Material provided:

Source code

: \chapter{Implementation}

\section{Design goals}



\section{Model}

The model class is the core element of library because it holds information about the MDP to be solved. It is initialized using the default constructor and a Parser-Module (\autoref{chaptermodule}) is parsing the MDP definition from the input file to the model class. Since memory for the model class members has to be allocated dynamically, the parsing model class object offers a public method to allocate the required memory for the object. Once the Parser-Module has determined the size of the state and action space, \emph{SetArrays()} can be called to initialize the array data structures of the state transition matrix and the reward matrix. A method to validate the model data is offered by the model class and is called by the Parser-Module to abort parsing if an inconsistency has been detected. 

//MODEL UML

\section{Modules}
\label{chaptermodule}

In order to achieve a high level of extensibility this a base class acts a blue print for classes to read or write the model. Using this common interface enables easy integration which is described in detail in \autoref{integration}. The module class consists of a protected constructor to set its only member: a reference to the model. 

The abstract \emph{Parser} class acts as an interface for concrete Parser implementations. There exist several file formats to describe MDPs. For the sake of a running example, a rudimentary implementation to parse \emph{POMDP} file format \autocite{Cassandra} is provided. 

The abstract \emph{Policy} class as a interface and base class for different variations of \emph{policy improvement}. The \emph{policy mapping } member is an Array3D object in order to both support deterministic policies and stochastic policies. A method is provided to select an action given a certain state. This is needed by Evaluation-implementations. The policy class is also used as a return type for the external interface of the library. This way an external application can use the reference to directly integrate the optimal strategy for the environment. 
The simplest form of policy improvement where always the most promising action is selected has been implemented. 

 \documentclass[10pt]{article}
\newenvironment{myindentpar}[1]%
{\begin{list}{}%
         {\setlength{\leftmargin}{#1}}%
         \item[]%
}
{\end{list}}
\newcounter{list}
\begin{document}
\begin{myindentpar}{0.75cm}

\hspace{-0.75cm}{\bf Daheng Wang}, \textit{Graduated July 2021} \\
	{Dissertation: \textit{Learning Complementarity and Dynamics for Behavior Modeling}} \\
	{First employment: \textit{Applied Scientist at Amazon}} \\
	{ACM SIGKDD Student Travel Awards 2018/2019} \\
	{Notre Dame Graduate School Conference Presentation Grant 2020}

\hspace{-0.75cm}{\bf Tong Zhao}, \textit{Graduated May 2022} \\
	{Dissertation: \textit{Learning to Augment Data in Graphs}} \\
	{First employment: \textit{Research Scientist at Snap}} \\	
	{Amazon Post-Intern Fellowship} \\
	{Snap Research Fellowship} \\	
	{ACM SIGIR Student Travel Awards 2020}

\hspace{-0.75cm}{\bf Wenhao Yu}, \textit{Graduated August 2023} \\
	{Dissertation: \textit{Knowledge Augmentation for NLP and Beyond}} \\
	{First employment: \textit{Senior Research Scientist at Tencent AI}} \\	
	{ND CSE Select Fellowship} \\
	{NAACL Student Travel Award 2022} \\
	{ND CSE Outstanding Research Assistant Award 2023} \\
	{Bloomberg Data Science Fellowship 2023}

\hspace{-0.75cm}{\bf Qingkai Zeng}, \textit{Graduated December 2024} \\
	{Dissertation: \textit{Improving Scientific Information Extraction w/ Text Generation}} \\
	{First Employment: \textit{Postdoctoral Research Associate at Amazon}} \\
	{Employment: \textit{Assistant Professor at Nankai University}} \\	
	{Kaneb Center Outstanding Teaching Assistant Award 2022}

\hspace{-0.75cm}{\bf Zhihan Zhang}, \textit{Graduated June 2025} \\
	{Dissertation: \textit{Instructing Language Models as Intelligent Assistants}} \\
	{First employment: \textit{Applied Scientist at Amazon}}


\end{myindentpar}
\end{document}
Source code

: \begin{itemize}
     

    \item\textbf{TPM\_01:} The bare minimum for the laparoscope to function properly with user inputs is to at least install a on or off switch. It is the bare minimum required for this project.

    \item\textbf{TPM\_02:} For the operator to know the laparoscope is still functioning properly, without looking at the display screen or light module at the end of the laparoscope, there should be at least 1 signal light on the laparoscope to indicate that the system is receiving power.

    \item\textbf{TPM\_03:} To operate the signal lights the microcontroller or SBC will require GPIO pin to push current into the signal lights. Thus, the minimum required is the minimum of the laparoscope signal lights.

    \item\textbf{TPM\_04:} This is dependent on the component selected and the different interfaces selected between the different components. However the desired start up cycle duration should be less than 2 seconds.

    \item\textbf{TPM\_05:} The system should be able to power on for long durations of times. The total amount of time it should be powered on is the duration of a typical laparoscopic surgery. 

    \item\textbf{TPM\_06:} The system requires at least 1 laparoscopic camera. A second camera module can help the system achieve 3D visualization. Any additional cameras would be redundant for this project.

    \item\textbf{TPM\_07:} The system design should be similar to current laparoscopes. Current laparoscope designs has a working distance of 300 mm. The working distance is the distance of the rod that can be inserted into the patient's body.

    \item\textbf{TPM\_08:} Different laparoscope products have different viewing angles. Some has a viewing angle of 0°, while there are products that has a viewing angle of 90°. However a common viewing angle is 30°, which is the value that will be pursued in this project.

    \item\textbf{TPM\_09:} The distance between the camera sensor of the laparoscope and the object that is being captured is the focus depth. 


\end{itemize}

Assignment:
What the task asks for is a word-for-word repeat of the lines above, from the first through the one containing "In order to achieve".

Result:
Source code

: \chapter{Implementation}

\section{Design goals}



\section{Model}

The model class is the core element of library because it holds information about the MDP to be solved. It is initialized using the default constructor and a Parser-Module (\autoref{chaptermodule}) is parsing the MDP definition from the input file to the model class. Since memory for the model class members has to be allocated dynamically, the parsing model class object offers a public method to allocate the required memory for the object. Once the Parser-Module has determined the size of the state and action space, \emph{SetArrays()} can be called to initialize the array data structures of the state transition matrix and the reward matrix. A method to validate the model data is offered by the model class and is called by the Parser-Module to abort parsing if an inconsistency has been detected. 

//MODEL UML

\section{Modules}
\label{chaptermodule}

In order to achieve a high level of extensibility this a base class acts a blue print for classes to read or write the model. Using this common interface enables easy integration which is described in detail in \autoref{integration}. The module class consists of a protected constructor to set its only member: a reference to the model. 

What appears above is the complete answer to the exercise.